There must be a 1 value coin, or else it will impossible to pay 1. The program calculates what is the smallest unobtainable value with the current combination of coin values. Then it tests every integer greater than every coin so far, but smaller (or equal) to the unobtainable value.
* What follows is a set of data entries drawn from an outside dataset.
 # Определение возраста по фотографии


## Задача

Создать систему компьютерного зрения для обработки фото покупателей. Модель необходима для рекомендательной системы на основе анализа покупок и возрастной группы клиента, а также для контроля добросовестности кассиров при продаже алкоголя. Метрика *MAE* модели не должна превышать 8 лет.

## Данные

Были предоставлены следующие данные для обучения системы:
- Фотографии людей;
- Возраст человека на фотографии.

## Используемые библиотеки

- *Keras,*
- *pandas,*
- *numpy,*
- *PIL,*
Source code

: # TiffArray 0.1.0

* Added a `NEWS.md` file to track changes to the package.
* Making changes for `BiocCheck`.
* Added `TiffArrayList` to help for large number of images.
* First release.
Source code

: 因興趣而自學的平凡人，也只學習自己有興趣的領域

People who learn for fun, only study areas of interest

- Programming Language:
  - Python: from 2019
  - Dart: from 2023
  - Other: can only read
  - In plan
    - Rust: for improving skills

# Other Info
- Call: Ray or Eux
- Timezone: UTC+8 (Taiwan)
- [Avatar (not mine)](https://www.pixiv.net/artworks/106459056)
It picks the one that increases this limit the furthest.

Answer 4

The optimal solution is

1, 8, 13, 58, 169, 295, 831, 1036

This set of coins allows N =

3485

This set of coins is given in this paper: Some Extremal Postage Stamp Bases, by Michael F. Challis and John P. Robinson.

This paper was found by @alephalpha.

Answer 5

I would say:

255

Since:

Coins values are 1 2 4 8 16 32 64 128
By which you can pay any value, from 1 to 255

Second try:

If we allow duplicate coins, we can pay:
N = 382
Because we can pay any of the below:
2 * 128
2 * 128 + 1 + 2 + 4 + 8 + 16 + 32
2 * 128 + 64
2 * 128 + 64 + 1
2 * 128 + 64 + 1 + 2 + 4 + 8
2 * 128 + 64 + 16
2 * 128 + 64 + 16 + 1 + 2 + 4 + 8
2 * 128 + 64 + 32
2 * 128 + 64 + 32 + 1 + 2 + 4 + 8
...
2 * 128 + 64 + 32 + 16 + 8 + 4 = 380
2 * 128 + 64 + 32 + 16 + 8 + 4 + 1 = 381
2 * 128 + 64 + 32 + 16 + 8 + 4 + 2 = 382

Answer 6

This could be absolutely ridiculous since I didn't use anything to prove it is correct for all numbers but here goes:

If you can repeat coins (implied by "no matter how big is the largest coin, you can't pay more than 8 of them"), that means that with a coin of 1 we can get up to 8, then we introduce the 9, the maximum amount we can get with coins of 9 is 72, then we introduce the 73 and so on, leading us to the coins

1, 9, 73, 585, 4681, 37449, 299593 and 2396745

which would lead to a maximum amount of 19173952, using 8 2396745 coins.

TLDR, the answer to the question would be (according to the above):

19 173 952

Edit:

Well, it is incorrect, I could've simply tested it by trying to get 71; you'd need 7 coins of 9 and you'd only be left with 1 of 1, which would give us 64.

I suppose I'll leave this up anyways as an example of bad reasoning.

Also doubt it is correctly solvable to its full extent without using computers / a specific algorithm.